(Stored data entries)
____________________

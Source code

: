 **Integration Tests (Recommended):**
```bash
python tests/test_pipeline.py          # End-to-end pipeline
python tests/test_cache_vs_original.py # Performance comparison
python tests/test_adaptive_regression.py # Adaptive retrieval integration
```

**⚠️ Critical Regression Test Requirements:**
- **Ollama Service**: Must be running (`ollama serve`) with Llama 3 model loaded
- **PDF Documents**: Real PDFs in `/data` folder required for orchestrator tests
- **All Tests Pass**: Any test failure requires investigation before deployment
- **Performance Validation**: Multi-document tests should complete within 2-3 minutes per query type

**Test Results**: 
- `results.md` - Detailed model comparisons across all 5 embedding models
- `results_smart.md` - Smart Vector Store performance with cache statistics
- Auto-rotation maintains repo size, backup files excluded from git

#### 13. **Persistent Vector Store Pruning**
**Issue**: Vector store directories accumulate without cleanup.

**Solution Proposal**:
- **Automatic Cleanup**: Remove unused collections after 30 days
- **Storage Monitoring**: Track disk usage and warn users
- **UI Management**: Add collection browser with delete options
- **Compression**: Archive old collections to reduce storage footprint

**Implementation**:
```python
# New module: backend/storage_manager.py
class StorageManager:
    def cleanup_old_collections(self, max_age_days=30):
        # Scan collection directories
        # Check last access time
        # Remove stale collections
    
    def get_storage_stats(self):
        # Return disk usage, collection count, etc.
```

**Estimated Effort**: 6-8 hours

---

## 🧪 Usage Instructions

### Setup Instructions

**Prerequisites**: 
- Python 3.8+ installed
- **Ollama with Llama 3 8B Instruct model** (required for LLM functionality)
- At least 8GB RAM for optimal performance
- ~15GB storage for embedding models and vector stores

____________________

PROBLEM STATEMENT: Only a verbatim transcription of the lines from the one containing "- **Ollama with" through the last line of the records counts as the answer.

REPLY TO THE EXERCISE:
- **Ollama with Llama 3 8B Instruct model** (required for LLM functionality)
- At least 8GB RAM for optimal performance
- ~15GB storage for embedding models and vector stores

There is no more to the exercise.